Pese a Comisión, corrupción avanza

La Comisión Nacional de Ética y Combate a la Corrupción se autodefine como un organismo mixto y participativo, integrado por representantes del Gobierno, la sociedad civil y el sector empresarial.

La Comisión resulta muy expresiva, ya que reúne a una variedad de personas y organizaciones, incluidos representantes de las iglesias católica y evangélicas. Y como la ley entra por casa, todos sus integrantes trabajan de manera honorífica, o sea, no reciben ningún tipo de salario, dieta, compensación o incentivo.

Aunque es una comisión para el “combate a la corrupción” no es un organismo investigativo, ni tiene facultad de perseguir delitos de corrupción.

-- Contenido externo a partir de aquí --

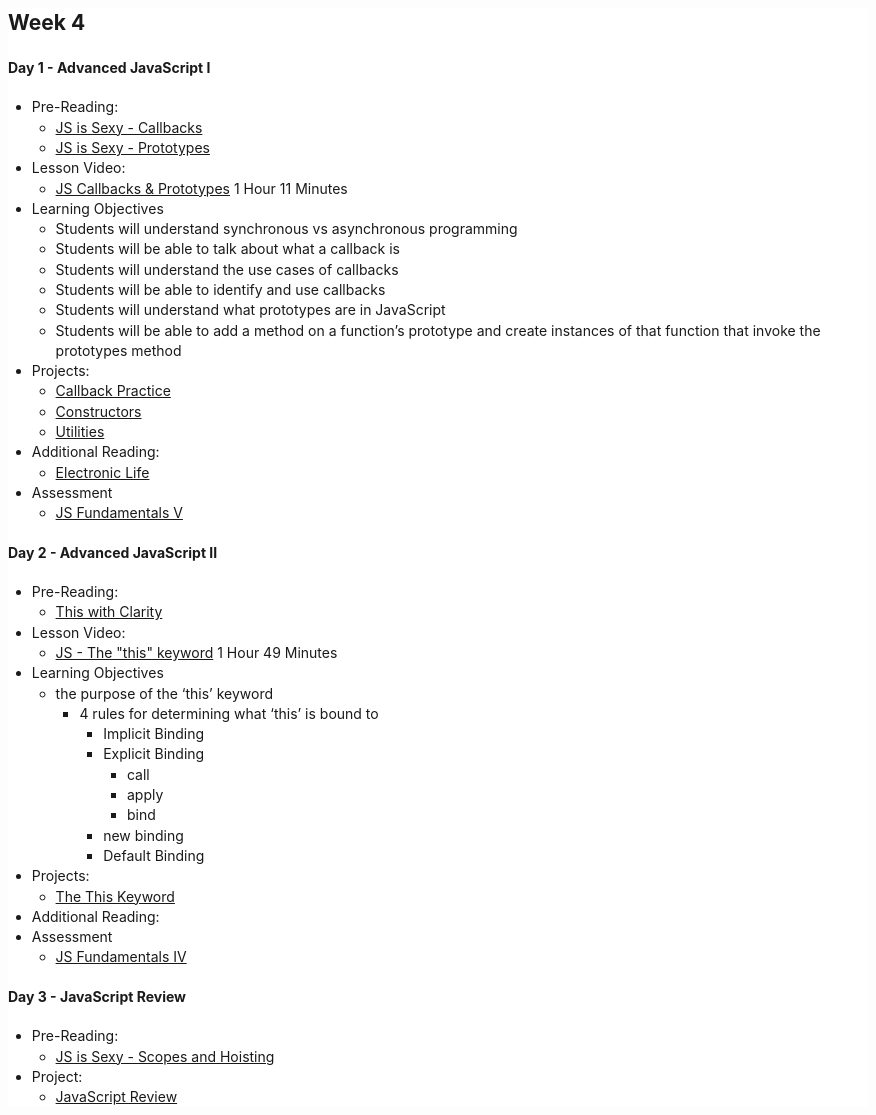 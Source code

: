   
## <a name="week4"></a> Week 4
#### <a name="day41"></a> Day 1 - Advanced JavaScript I
- Pre-Reading:
  - [JS is Sexy - Callbacks](http://javascriptissexy.com/understand-javascript-callback-functions-and-use-them/)
  - [JS is Sexy - Prototypes](http://javascriptissexy.com/javascript-prototype-in-plain-detailed-language/)
- Lesson Video:
  - [JS Callbacks & Prototypes](https://vimeo.com/148390556) 1 Hour 11 Minutes
- Learning Objectives
  - Students will understand synchronous vs asynchronous programming
  - Students will be able to talk about what a callback is
  - Students will understand the use cases of callbacks
  - Students will be able to identify and use callbacks
  - Students will understand what prototypes are in JavaScript
  - Students will be able to add a method on a function’s prototype and create instances of that function that invoke the prototypes method
- Projects:
  - [Callback Practice](https://github.com/DevMountain/callbackPractice)
  - [Constructors](https://github.com/DevMountain/ConstructorConductor)
  - [Utilities](https://github.com/DevMountain/utilities)
- Additional Reading:
  - [Electronic Life](http://eloquentjavascript.net/07_elife.html)
- Assessment
  - [JS Fundamentals V](https://codecard.io/a/cardio-preview/B4otuPc52)

#### <a name="day42"></a> Day 2 - Advanced JavaScript II
- Pre-Reading:
  - [This with Clarity](http://javascriptissexy.com/understand-javascripts-this-with-clarity-and-master-it/)
- Lesson Video:
  - [JS - The "this" keyword](https://vimeo.com/148264150) 1 Hour 49 Minutes
- Learning Objectives
  - the purpose of the ‘this’ keyword
    - 4 rules for determining what ‘this’ is bound to
      - Implicit Binding
      - Explicit Binding
        - call
        - apply
        - bind
      - new binding
      - Default Binding
- Projects:
  - [The This Keyword](https://github.com/DevMountain/the-keyword-this)
- Additional Reading:
- Assessment
  - [JS Fundamentals IV](https://codecard.io/a/cardio-preview/NY1gPKpju)

#### <a name="day43"></a> Day 3 - JavaScript Review
- Pre-Reading:
  - [JS is Sexy - Scopes and Hoisting](http://javascriptissexy.com/javascript-variable-scope-and-hoisting-explained/)
- Project:
  - [JavaScript Review](https://github.com/DevMountain/JavaScript-Review)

Sin embargo, en su seno hay instituciones como la Procuraduría General de la República, la Contraloría General de la República y las iglesias, que no pueden, bajo ningún concepto, quedarse en silencio cuando de combate a la corrupción se trata.

No obstante, es un organismo que asesora al Poder Ejecutivo en materia de lucha contra la corrupción y fomento de la ética y la transparencia; y además, puede recibir denuncias y canalizarlas hacia las instancias correspondientes.

En otras palabras, hemos avanzado con las comisiones de ética, pero como Estado nos falta mucho camino que recorrer para el combate a la corrupción. Existe la necesidad de fortalecer mecanismos de transparencia que eviten o limiten la corrupción, y que de esa forma funcionen los controles que garanticen una inversión sana de los recursos públicos.